TO DO:
In the material below, how many lines contain the string "results"? Reply with the number only.
=== Begin Enclosure ===
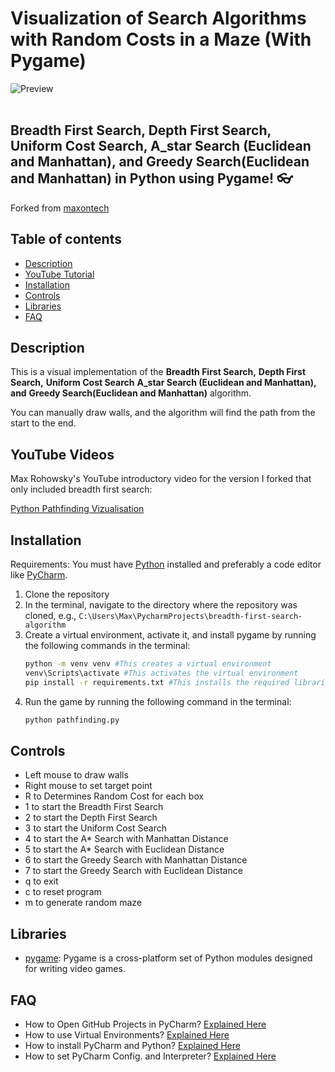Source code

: # Visualization of Search Algorithms with Random Costs in a Maze (With Pygame)

![Preview](/preview.png)
<br>
<br>

##  **Breadth First Search,** **Depth First Search,** **Uniform Cost Search,** **A_star Search (Euclidean and Manhattan),** **and** **Greedy Search(Euclidean and Manhattan)** in **Python** using **Pygame**! 👓

Forked from [maxontech](https://github.com/MaxRohowsky)

## Table of contents

- [Description](#description)
- [YouTube Tutorial](#youtube-tutorial)
- [Installation](#installation)
- [Controls](#controls)
- [Libraries](#libraries)
- [FAQ](#faq)

## Description

This is a visual implementation of the **Breadth First Search,** **Depth First Search,** **Uniform Cost Search** **A_star Search (Euclidean and Manhattan),** **and** **Greedy Search(Euclidean and Manhattan)** algorithm.

You can manually draw walls, and the algorithm will find the path from the start to the end.

## YouTube Videos

Max Rohowsky's YouTube introductory video for the version I forked that only included breadth first search:

[Python Pathfinding Vizualisation](https://www.youtube.com/watch?v=QNpUN8gBeLY)

## Installation
Requirements: You must have [Python](https://www.python.org/downloads/) installed and preferably a code editor like [PyCharm](https://www.jetbrains.com/pycharm/download/).

1. Clone the repository 
2. In the terminal, navigate to the directory where the repository was cloned, e.g., `C:\Users\Max\PycharmProjects\breadth-first-search-algorithm`
3. Create a virtual environment, activate it, and install pygame by running the following commands in the terminal:
    ```bash
    python -m venv venv #This creates a virtual environment
    venv\Scripts\activate #This activates the virtual environment
    pip install -r requirements.txt #This installs the required libraries
    ```
4. Run the game by running the following command in the terminal:
    ```bash
    python pathfinding.py
    ```

## Controls
- Left mouse to draw walls
- Right mouse to set target point
- R to Determines Random Cost for each box
- 1 to start the Breadth First Search
- 2 to start the Depth First Search
- 3 to start the Uniform Cost Search
- 4 to start the A* Search with Manhattan Distance
- 5 to start the A* Search with Euclidean Distance
- 6 to start the Greedy Search with Manhattan Distance
- 7 to start the Greedy Search with Euclidean Distance
- q to exit
- c to reset program
- m to generate random maze

## Libraries

- [pygame](https://www.pygame.org/news): Pygame is a cross-platform set of Python modules designed for writing video games.

## FAQ
- How to Open GitHub Projects in PyCharm? [Explained Here](https://youtu.be/cAnWazo5pFU)
- How to use Virtual Environments? [Explained Here](https://youtu.be/2P30W3TN4nI)
- How to install PyCharm and Python? [Explained Here](https://youtu.be/XsL8JDkH-ec)
- How to set PyCharm Config. and Interpreter? [Explained Here](https://youtu.be/OajNS-WHiUI)
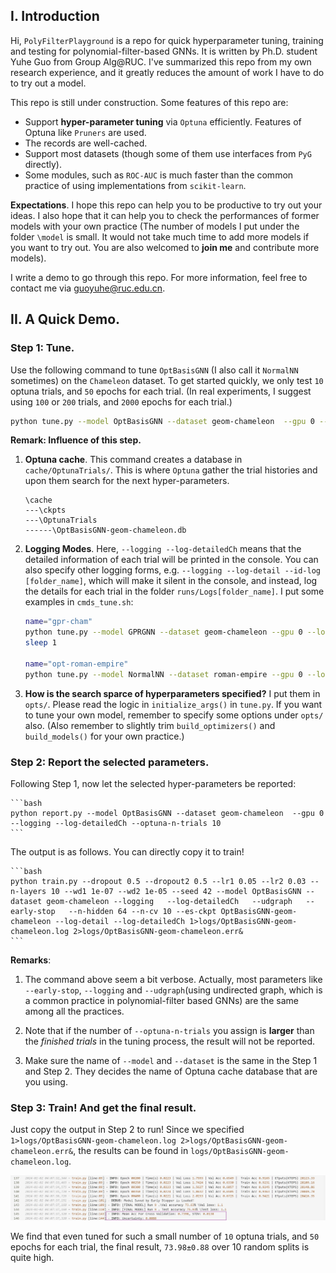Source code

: ## I. Introduction
Hi, `PolyFilterPlayground` is a repo for quick hyperparameter tuning, training and testing for polynomial-filter-based GNNs. It is written by Ph.D. student Yuhe Guo from Group Alg@RUC. I've summarized this repo from my own research experience, and it greatly reduces the amount of work I have to do to try out a model.


This repo is still under construction. Some features of this repo are:

- Support **hyper-parameter tuning** via `Optuna` efficiently. Features of Optuna like `Pruners` are used.
- The records are well-cached. 
- Support most datasets (though some of them use interfaces from `PyG` directly).
- Some modules, such as `ROC-AUC` is much faster than the common practice of using implementations from `scikit-learn`.

**Expectations**. I hope this repo can help you to be productive to try out your ideas. I also hope that it can help you to check the performances of former models with your own practice (The number of models I put under the folder `\model` is small. It would not take much time to add more models if you want to try out. You are also welcomed to **join me** and contribute more models). 

I write a demo to go through this repo. 
For more information, feel free to contact me via guoyuhe@ruc.edu.cn.


## II. A Quick Demo.

### Step 1: Tune.

Use the following command to tune `OptBasisGNN` (I also call it `NormalNN` sometimes) on the `Chameleon` dataset.
To get started quickly, we only test `10` optuna trials, and `50` epochs for each trial. (In real experiments, I suggest using `100` or `200` trials, and `2000` epochs for each trial.)

```bash
python tune.py --model OptBasisGNN --dataset geom-chameleon  --gpu 0 --logging --log-detailedCh --optuna-n-trials 10 --n-epochs 50
```

**Remark: Influence of this step.**

1. **Optuna cache**. This command creates a database in `cache/OptunaTrials/`. This is where `Optuna` gather the trial histories and upon them search for the next  hyper-parameters. 

    ```
    \cache
    ---\ckpts
    ---\OptunaTrials
    ------\OptBasisGNN-geom-chameleon.db
    ```

2. **Logging Modes**. Here, `--logging --log-detailedCh` means that the detailed information of each trial will be printed in the console. You can also specify other logging forms, e.g. 
`--logging --log-detail --id-log [folder_name]`, which will make it silent in the console, and instead, log the details for each trial in the folder `runs/Logs[folder_name]`. I put some examples in `cmds_tune.sh`: 

    ```bash
    name="gpr-cham"
    python tune.py --model GPRGNN --dataset geom-chameleon --gpu 0 --logging --log-detail --id-log 1011014503 1>>logs/${name}.log  2>>logs/${name}.err &
    sleep 1

    name="opt-roman-empire"
    python tune.py --model NormalNN --dataset roman-empire --gpu 0 --logging --log-detail --id-log 1015014501 1>logs/${name}.log  2>logs/${name}.err &
    ```

3. **How is the search sparce of hyperparameters specified?** I put them in `opts/`. Please read the logic in `initialize_args()` in `tune.py`. If you want to tune your own model, remember to specify some options under `opts/` also. 
(Also remember to slightly trim `build_optimizers()` and `build_models()` for your own practice.) 

### Step 2: Report the selected parameters.

Following Step 1, now let the selected hyper-parameters be reported:

    ```bash
    python report.py --model OptBasisGNN --dataset geom-chameleon  --gpu 0 --logging --log-detailedCh --optuna-n-trials 10 
    ```

The output is as follows. You can directly copy it to train!
    
    ```bash
    python train.py --dropout 0.5 --dropout2 0.5 --lr1 0.05 --lr2 0.03 --n-layers 10 --wd1 1e-07 --wd2 1e-05 --seed 42 --model OptBasisGNN --dataset geom-chameleon --logging   --log-detailedCh   --udgraph   --early-stop   --n-hidden 64 --n-cv 10 --es-ckpt OptBasisGNN-geom-chameleon --log-detail --log-detailedCh 1>logs/OptBasisGNN-geom-chameleon.log 2>logs/OptBasisGNN-geom-chameleon.err&
    ```

**Remarks**:
1. The command above seem a bit verbose. Actually, most parameters like `--early-stop`, `--logging` and `--udgraph`(using undirected graph, which is a common practice in polynomial-filter based GNNs) are the same among all the practices. 

1. Note that if the number of `--optuna-n-trials` you assign is **larger** than the *finished trials* in the tuning process, 
the result will not be reported.

2. Make sure the name of `--model` and `--dataset` is the same in the Step 1 and Step 2. They decides the name of Optuna cache database that are you using.

### Step 3: Train! And get the final result.
Just copy the output in Step 2 to run! 
Since we specified `1>logs/OptBasisGNN-geom-chameleon.log 2>logs/OptBasisGNN-geom-chameleon.err&`, 
the results can be found in `logs/OptBasisGNN-geom-chameleon.log`.

![Alt text](image.png)

We find that even tuned for such a small number of `10` optuna trials, and `50` epochs for each trial, the final result, `73.98±0.88` over 10 random splits is quite high.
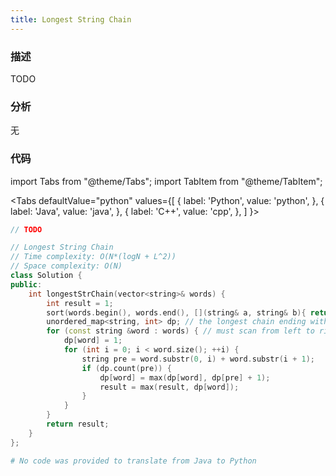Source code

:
 ```yaml
---
title: Longest String Chain
---
```


### 描述

TODO

### 分析

无

### 代码

import Tabs from "@theme/Tabs";
import TabItem from "@theme/TabItem";

<Tabs
defaultValue="python"
values={[
{ label: 'Python', value: 'python', },
{ label: 'Java', value: 'java', },
{ label: 'C++', value: 'cpp', },
]
}>
<TabItem value="java">

```java
// TODO
```

</TabItem>
<TabItem value="cpp">

```cpp
// Longest String Chain
// Time complexity: O(N*(logN + L^2))
// Space complexity: O(N)
class Solution {
public:
    int longestStrChain(vector<string>& words) {
        int result = 1;
        sort(words.begin(), words.end(), [](string& a, string& b){ return a.size() < b.size(); });
        unordered_map<string, int> dp; // the longest chain ending with the key
        for (const string &word : words) { // must scan from left to right
            dp[word] = 1;
            for (int i = 0; i < word.size(); ++i) {
                string pre = word.substr(0, i) + word.substr(i + 1);
                if (dp.count(pre)) {
                    dp[word] = max(dp[word], dp[pre] + 1);
                    result = max(result, dp[word]);
                }
            }
        }
        return result;
    }
};
```

</TabItem>

<TabItem value="python">

```python
# No code was provided to translate from Java to Python
```

</TabItem>
</Tabs>
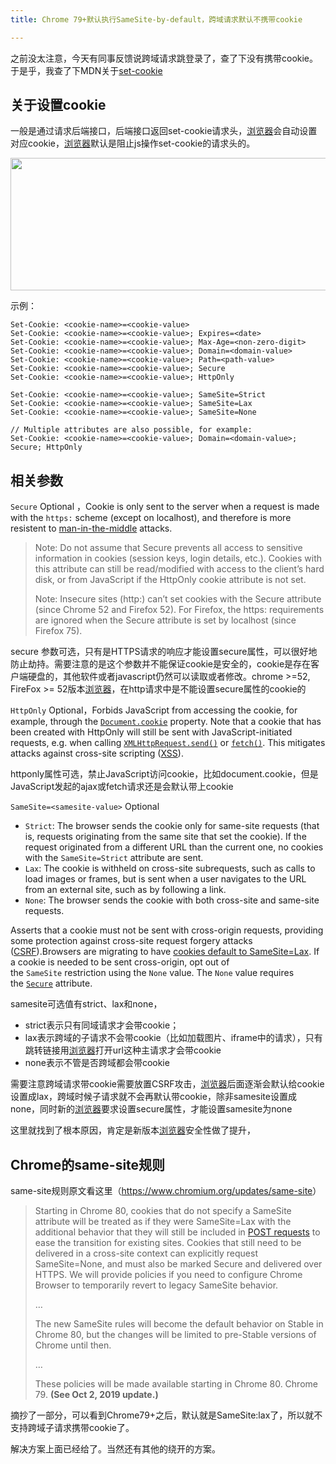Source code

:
 ```yaml
---
title: Chrome 79+默认执行SameSite-by-default，跨域请求默认不携带cookie

---
```

之前没太注意，今天有同事反馈说跨域请求跳登录了，查了下没有携带cookie。于是乎，我查了下MDN关于[set-cookie][1]

## 关于设置cookie

一般是通过请求后端接口，后端接口返回set-cookie请求头，[浏览器](https://www.w3cdoc.com)会自动设置对应cookie，[浏览器](https://www.w3cdoc.com)默认是阻止js操作set-cookie的请求头的。


  <img loading="lazy" class="alignnone  wp-image-6097 shadow" src="https://haomou.oss-cn-beijing.aliyuncs.com/upload/2020/11/img_5fabceebde269.png" data-src="https://haomou.oss-cn-beijing.aliyuncs.com/upload/2020/11/img_5fabceebde269.png?x-oss-process=image/format,webp" alt="" width="688" height="212" srcset="https://haomou.oss-cn-beijing.aliyuncs.com/upload/2020/11/img_5fabceebde269.png?x-oss-process=image/format,webp 1536w, https://haomou.oss-cn-beijing.aliyuncs.com/upload/2020/11/img_5fabceebde269.png?x-oss-process=image/quality,q_50/resize,m_fill,w_300,h_92/format,webp 300w, https://haomou.oss-cn-beijing.aliyuncs.com/upload/2020/11/img_5fabceebde269.png?x-oss-process=image/quality,q_50/resize,m_fill,w_800,h_246/format,webp 800w, https://haomou.oss-cn-beijing.aliyuncs.com/upload/2020/11/img_5fabceebde269.png?x-oss-process=image/quality,q_50/resize,m_fill,w_768,h_236/format,webp 768w" sizes="(max-width: 688px) 100vw, 688px" />

示例：

```
Set-Cookie: <cookie-name>=<cookie-value>
Set-Cookie: <cookie-name>=<cookie-value>; Expires=<date>
Set-Cookie: <cookie-name>=<cookie-value>; Max-Age=<non-zero-digit>
Set-Cookie: <cookie-name>=<cookie-value>; Domain=<domain-value>
Set-Cookie: <cookie-name>=<cookie-value>; Path=<path-value>
Set-Cookie: <cookie-name>=<cookie-value>; Secure
Set-Cookie: <cookie-name>=<cookie-value>; HttpOnly

Set-Cookie: <cookie-name>=<cookie-value>; SameSite=Strict
Set-Cookie: <cookie-name>=<cookie-value>; SameSite=Lax
Set-Cookie: <cookie-name>=<cookie-value>; SameSite=None

// Multiple attributes are also possible, for example:
Set-Cookie: <cookie-name>=<cookie-value>; Domain=<domain-value>; Secure; HttpOnly
```

## 相关参数

`Secure` Optional ，Cookie is only sent to the server when a request is made with the `https:` scheme (except on localhost), and therefore is more resistent to <a class="external" href="https://wiki.developer.mozilla.org/en-US/docs/Glossary/MitM" rel="noopener">man-in-the-middle</a> attacks.

> 
>  Note: Do not assume that Secure prevents all access to sensitive information in cookies (session keys, login details, etc.). Cookies with this attribute can still be read/modified with access to the client&#8217;s hard disk, or from JavaScript if the HttpOnly cookie attribute is not set.
> 
>
> 
>  Note: Insecure sites (http:) can&#8217;t set cookies with the Secure attribute (since Chrome 52 and Firefox 52). For Firefox, the https: requirements are ignored when the Secure attribute is set by localhost (since Firefox 75).
> 

secure 参数可选，只有是HTTPS请求的响应才能设置secure属性，可以很好地防止劫持。需要注意的是这个参数并不能保证cookie是安全的，cookie是存在客户端硬盘的，其他软件或者javascript仍然可以读取或者修改。chrome >=52, FireFox >= 52版本[浏览器](https://www.w3cdoc.com)，在http请求中是不能设置secure属性的cookie的

`HttpOnly` Optional，Forbids JavaScript from accessing the cookie, for example, through the [`Document.cookie`][2] property. Note that a cookie that has been created with HttpOnly will still be sent with JavaScript-initiated requests, e.g. when calling [`XMLHttpRequest.send()`][3] or [`fetch()`][4]. This mitigates attacks against cross-site scripting ([XSS][5]).

httponly属性可选，禁止JavaScript访问cookie，比如document.cookie，但是JavaScript发起的ajax或fetch请求还是会默认带上cookie

`SameSite=<samesite-value>` Optional

* `Strict`: The browser sends the cookie only for same-site requests (that is, requests originating from the same site that set the cookie). If the request originated from a different URL than the current one, no cookies with the `SameSite=Strict` attribute are sent.
* `Lax`: The cookie is withheld on cross-site subrequests, such as calls to load images or frames, but is sent when a user navigates to the URL from an external site, such as by following a link.
* `None`: The browser sends the cookie with both cross-site and same-site requests.

Asserts that a cookie must not be sent with cross-origin requests, providing some protection against cross-site request forgery attacks ([CSRF][6]).Browsers are migrating to have <a class="external" href="https://www.chromestatus.com/feature/5088147346030592" rel="noopener">cookies default to SameSite=Lax</a>. If a cookie is needed to be sent cross-origin, opt out of the `SameSite` restriction using the `None` value. The `None` value requires the [`Secure`][7] attribute.

samesite可选值有strict、lax和none，

* strict表示只有同域请求才会带cookie；
* lax表示跨域的子请求不会带cookie（比如加载图片、iframe中的请求），只有跳转链接用[浏览器](https://www.w3cdoc.com)打开url这种主请求才会带cookie
* none表示不管是否跨域都会带cookie

需要注意跨域请求带cookie需要放置CSRF攻击，[浏览器](https://www.w3cdoc.com)后面逐渐会默认给cookie设置成lax，跨域时候子请求就不会再默认带cookie，除非samesite设置成none，同时新的[浏览器](https://www.w3cdoc.com)要求设置secure属性，才能设置samesite为none

这里就找到了根本原因，肯定是新版本[浏览器](https://www.w3cdoc.com)安全性做了提升，

## Chrome的same-site规则

same-site规则原文看这里（<https://www.chromium.org/updates/same-site>）

> Starting in Chrome 80, cookies that do not specify a SameSite attribute will be treated as if they were SameSite=Lax with the additional behavior that they will still be included in [POST requests][8] to ease the transition for existing sites. Cookies that still need to be delivered in a cross-site context can explicitly request SameSite=None, and must also be marked Secure and delivered over HTTPS. We will provide policies if you need to configure Chrome Browser to temporarily revert to legacy SameSite behavior.
>
> &#8230;
>
> The new SameSite rules will become the default behavior on Stable in Chrome 80, but the changes will be limited to pre-Stable versions of Chrome until then.
>
> &#8230;
>
> These policies will be made available starting in Chrome 80. Chrome 79. **(See Oct 2, 2019 update.)**

摘抄了一部分，可以看到Chrome79+之后，默认就是SameSite:lax了，所以就不支持跨域子请求携带cookie了。

解决方案上面已经给了。当然还有其他的绕开的方案。

 [1]: https://developer.mozilla.org/en-US/docs/Web/HTTP/Headers/Set-Cookie
 [2]: https://developer.mozilla.org/en-US/docs/Web/API/Document/cookie
 [3]: https://developer.mozilla.org/en-US/docs/Web/API/XMLHttpRequest/send
 [4]: https://developer.mozilla.org/en-US/docs/Web/API/Fetch
 [5]: https://developer.mozilla.org/en-US/docs/Glossary/XSS
 [6]: https://developer.mozilla.org/en-US/docs/Glossary/CSRF
 [7]: https://developer.mozilla.org/en-US/docs/Web/HTTP/Headers/Set-Cookie#Secure
 [8]: https://www.chromestatus.com/feature/5088147346030592
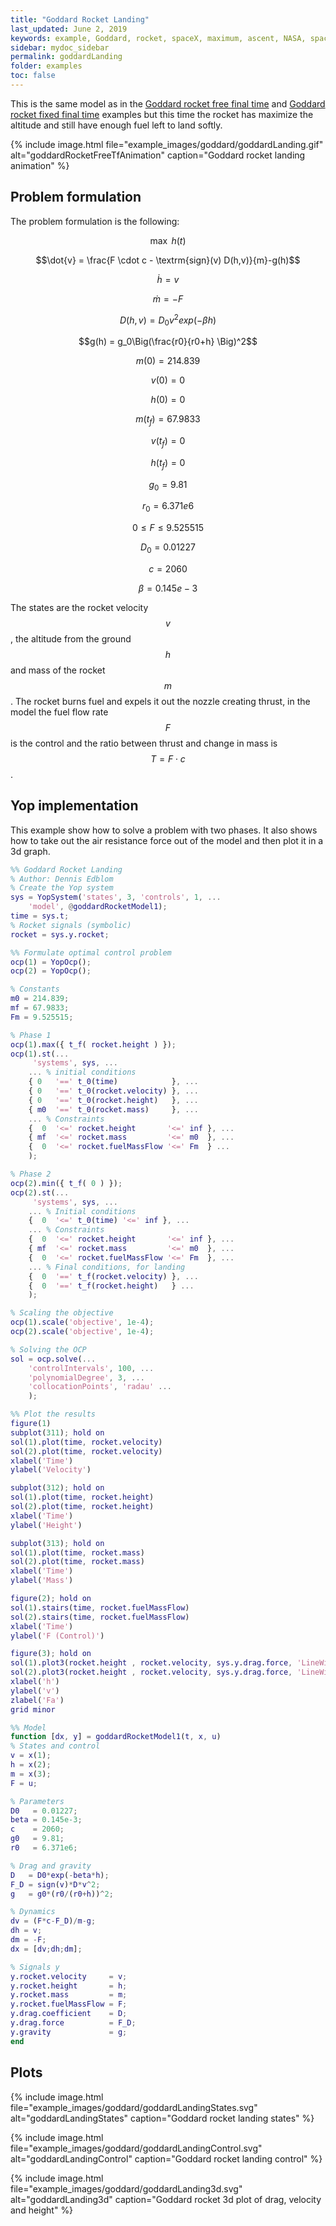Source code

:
```yaml
---
title: "Goddard Rocket Landing"
last_updated: June 2, 2019
keywords: example, Goddard, rocket, spaceX, maximum, ascent, NASA, space, landing
sidebar: mydoc_sidebar
permalink: goddardLanding
folder: examples
toc: false
---
```


This is the same model as in the [Goddard rocket free final time](goddardRocketFreeTf) and [Goddard rocket fixed final time](goddardRocketFixedTf) examples but this time the rocket has maximize the altitude and still have enough fuel left to land softly.

{% include image.html file="example_images/goddard/goddardLanding.gif" alt="goddardRocketFreeTfAnimation" caption="Goddard rocket landing animation" %}

## Problem formulation
The problem formulation is the following:

$$\max \: h(t)$$

$$\dot{v} = \frac{F \cdot c - \textrm{sign}(v) D(h,v)}{m}-g(h)$$

$$\dot{h} = v$$

$$\dot{m} = - F$$

$$D(h,v) = D_0 v^2 exp( -\beta h )$$

$$g(h) = g_0\Big(\frac{r0}{r0+h} \Big)^2$$

$$m(0) = 214.839$$

$$v(0) = 0$$

$$h(0) = 0$$

$$m(t_f) = 67.9833$$

$$v(t_f) = 0$$

$$h(t_f) = 0$$

$$g_0 = 9.81$$

$$r_0 = 6.371e6$$

$$0 \leq F \leq 9.525515$$

$$D_0 = 0.01227$$

$$c = 2060$$

$$\beta = 0.145e-3$$

The states are the rocket velocity $$v$$, the altitude from the ground $$h$$ and mass of the rocket $$m$$. The rocket burns fuel and expels it out the nozzle creating thrust, in the model the fuel flow rate $$F$$ is the control and the ratio between thrust and change in mass is $$T = F \cdot c$$.


## Yop implementation
This example show how to solve a problem with two phases. It also shows how to take out the air resistance force out of the model and then plot it in a 3d graph.

```matlab
%% Goddard Rocket Landing
% Author: Dennis Edblom
% Create the Yop system
sys = YopSystem('states', 3, 'controls', 1, ...
    'model', @goddardRocketModel1);
time = sys.t;
% Rocket signals (symbolic)
rocket = sys.y.rocket;

%% Formulate optimal control problem
ocp(1) = YopOcp();
ocp(2) = YopOcp();

% Constants
m0 = 214.839;
mf = 67.9833;
Fm = 9.525515;

% Phase 1
ocp(1).max({ t_f( rocket.height ) });
ocp(1).st(...
     'systems', sys, ...
    ... % initial conditions
    { 0   '==' t_0(time)            }, ...
    { 0   '==' t_0(rocket.velocity) }, ...
    { 0   '==' t_0(rocket.height)   }, ...
    { m0  '==' t_0(rocket.mass)     }, ...
    ... % Constraints
    {  0  '<=' rocket.height       '<=' inf }, ...
    { mf  '<=' rocket.mass         '<=' m0  }, ...
    {  0  '<=' rocket.fuelMassFlow '<=' Fm  } ...
    );

% Phase 2
ocp(2).min({ t_f( 0 ) });
ocp(2).st(...
     'systems', sys, ...
    ... % Initial conditions
    {  0  '<=' t_0(time) '<=' inf }, ...
    ... % Constraints
    {  0  '<=' rocket.height       '<=' inf }, ...
    { mf  '<=' rocket.mass         '<=' m0  }, ...
    {  0  '<=' rocket.fuelMassFlow '<=' Fm  }, ...
    ... % Final conditions, for landing
    {  0  '==' t_f(rocket.velocity) }, ...
    {  0  '==' t_f(rocket.height)   } ...
    );

% Scaling the objective
ocp(1).scale('objective', 1e-4);
ocp(2).scale('objective', 1e-4);

% Solving the OCP
sol = ocp.solve(...
    'controlIntervals', 100, ...
    'polynomialDegree', 3, ...
    'collocationPoints', 'radau' ...
    );

%% Plot the results
figure(1)
subplot(311); hold on
sol(1).plot(time, rocket.velocity)
sol(2).plot(time, rocket.velocity)
xlabel('Time')
ylabel('Velocity')

subplot(312); hold on
sol(1).plot(time, rocket.height)
sol(2).plot(time, rocket.height)
xlabel('Time')
ylabel('Height')

subplot(313); hold on
sol(1).plot(time, rocket.mass)
sol(2).plot(time, rocket.mass)
xlabel('Time')
ylabel('Mass')

figure(2); hold on
sol(1).stairs(time, rocket.fuelMassFlow)
sol(2).stairs(time, rocket.fuelMassFlow)
xlabel('Time')
ylabel('F (Control)')

figure(3); hold on
sol(1).plot3(rocket.height , rocket.velocity, sys.y.drag.force, 'LineWidth',2)
sol(2).plot3(rocket.height , rocket.velocity, sys.y.drag.force, 'LineWidth',2)
xlabel('h')
ylabel('v')
zlabel('Fa')
grid minor

%% Model
function [dx, y] = goddardRocketModel1(t, x, u)
% States and control
v = x(1);
h = x(2);
m = x(3);
F = u;

% Parameters
D0   = 0.01227;
beta = 0.145e-3;
c    = 2060;
g0   = 9.81;
r0   = 6.371e6;

% Drag and gravity
D   = D0*exp(-beta*h);
F_D = sign(v)*D*v^2;
g   = g0*(r0/(r0+h))^2;

% Dynamics
dv = (F*c-F_D)/m-g;
dh = v;
dm = -F;
dx = [dv;dh;dm];

% Signals y
y.rocket.velocity     = v;
y.rocket.height       = h;
y.rocket.mass         = m;
y.rocket.fuelMassFlow = F;
y.drag.coefficient    = D;
y.drag.force          = F_D;
y.gravity             = g;
end
```

## Plots

{% include image.html file="example_images/goddard/goddardLandingStates.svg" alt="goddardLandingStates" caption="Goddard rocket landing states" %}

{% include image.html file="example_images/goddard/goddardLandingControl.svg" alt="goddardLandingControl" caption="Goddard rocket landing control" %}

{% include image.html file="example_images/goddard/goddardLanding3d.svg" alt="goddardLanding3d" caption="Goddard rocket 3d plot of drag, velocity and height" %}
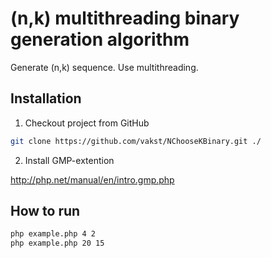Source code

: (n,k) multithreading binary generation algorithm
======================

Generate (n,k) sequence.
Use multithreading.

Installation
---------

1) Checkout project from GitHub

```bash
git clone https://github.com/vakst/NChooseKBinary.git ./
```

2) Install GMP-extention

http://php.net/manual/en/intro.gmp.php

How to run
---------

```bash
php example.php 4 2
php example.php 20 15
```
=== End Enclosure ===
SOLVED PROBLEM:
2